The problem is whether everything in an expanded universe is canon. The greater the amount of material produced for any licensed property, the more likely it is that contradictions will creep in. Expanded universe material might contradict popular fanon, leading to fandom controversy, or even be disregarded ("Jossed") later on by other official materials. The Daria community, however, has largely inoculated itself against potential future Jossing with its heavy reliance on the alternate-universe convention, giving equal weight to each writer-created Dariaverse and, sometimes, making them almost equal to the original series itself.
The Official Expanded Universe of Daria
In Daria fandom, the expanded universe would consist of:
- The two books on the series: The Daria Diaries and The Daria Database
- The Daria's Inferno computer game
- Any materials presented in the Daria section of the MTV website
- Daria and Jane’s appearances as TV show hosts (off-canon canon) or in other media (magazine and TV interviews, newspaper articles, etc.), excluding appearances that were not officially sponsored by MTV (see “In the Media” on Outpost Daria--retrieved by the Wayback Machine)

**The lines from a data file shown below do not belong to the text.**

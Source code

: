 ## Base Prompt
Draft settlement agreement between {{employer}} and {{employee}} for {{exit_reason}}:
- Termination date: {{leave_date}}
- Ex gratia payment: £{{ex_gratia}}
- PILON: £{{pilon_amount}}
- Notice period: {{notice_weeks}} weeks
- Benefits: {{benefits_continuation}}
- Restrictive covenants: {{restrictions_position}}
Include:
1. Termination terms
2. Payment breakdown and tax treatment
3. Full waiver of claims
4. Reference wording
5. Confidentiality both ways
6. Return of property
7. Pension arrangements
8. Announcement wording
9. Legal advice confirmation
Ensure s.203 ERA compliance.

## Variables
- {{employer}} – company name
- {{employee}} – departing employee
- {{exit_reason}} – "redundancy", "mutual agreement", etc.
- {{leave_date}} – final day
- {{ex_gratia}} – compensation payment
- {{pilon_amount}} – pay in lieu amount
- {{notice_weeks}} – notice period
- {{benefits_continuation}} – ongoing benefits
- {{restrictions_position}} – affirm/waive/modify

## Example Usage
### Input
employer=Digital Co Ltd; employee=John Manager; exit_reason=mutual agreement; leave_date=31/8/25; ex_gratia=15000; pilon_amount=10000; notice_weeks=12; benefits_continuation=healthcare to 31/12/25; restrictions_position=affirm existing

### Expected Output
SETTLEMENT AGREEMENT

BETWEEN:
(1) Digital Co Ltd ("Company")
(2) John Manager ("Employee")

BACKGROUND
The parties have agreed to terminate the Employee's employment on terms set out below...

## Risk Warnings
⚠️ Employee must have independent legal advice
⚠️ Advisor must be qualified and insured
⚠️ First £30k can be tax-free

- Any appearance of Daria on the precursor TV series, Beavis and Butt-head, to include episodes on VHS, DVD, or online at the MTV website
- Any appearance of Daria in licensed materials for Beavis and Butt-head (books, comics, computer games, material on the MTV website, etc.)
- Information that appears in interviews with Glenn Eichler, Anne D. Bernstein, or other persons intimately involved in the Daria show’s production.
- Any other TV shows or sources that can be linked in some way with Beavis and Butt-head, such as the animated MTV show The Head.
- The upcoming spin-off Jodie will likely qualify.
The degree to which each of the above is considered canonical is addressed in the article on canon and will not be covered here.
Fanon in the Expanded Universe
However, the Daria series is no longer aired, and no new TV material has been created for it since January 2002, when Is It College Yet? was aired. The fandom has continued to create its own unofficial material since then, and certain elements of fanon have developed wide fan acceptance with no danger of later contradiction. This has led to a somewhat looser definition of an "expanded universe" than might be found elsewhere.
Brother Grimace and Roentgen have both argued that widely accepted fanon, even completely original elements, can be considered part of the Daria expanded universe and thus provide fodder for fanfiction. Indeed, in some fanfics the theme might appear to mandate the appearance of fanon characters or items. A Daria/Harry Potter crossover is more likely to include an appearance by Scarlett, for example, and a story involving any secret government agency might also draw in Kyle Armalin.
The degree to which fanfiction can include fanon additions and still remain popular with the fans is the heart of the matter. Criticisms have been made of many post-canon stories in which many new characters were added, watering down the canon-like feel of the tale. As the fanon elements in Daria fandom grow stronger, however, these objections have become less strident, particularly when fanon creations are more widely used. It will be interesting to see where this issue leads as the fandom continues on its merry way.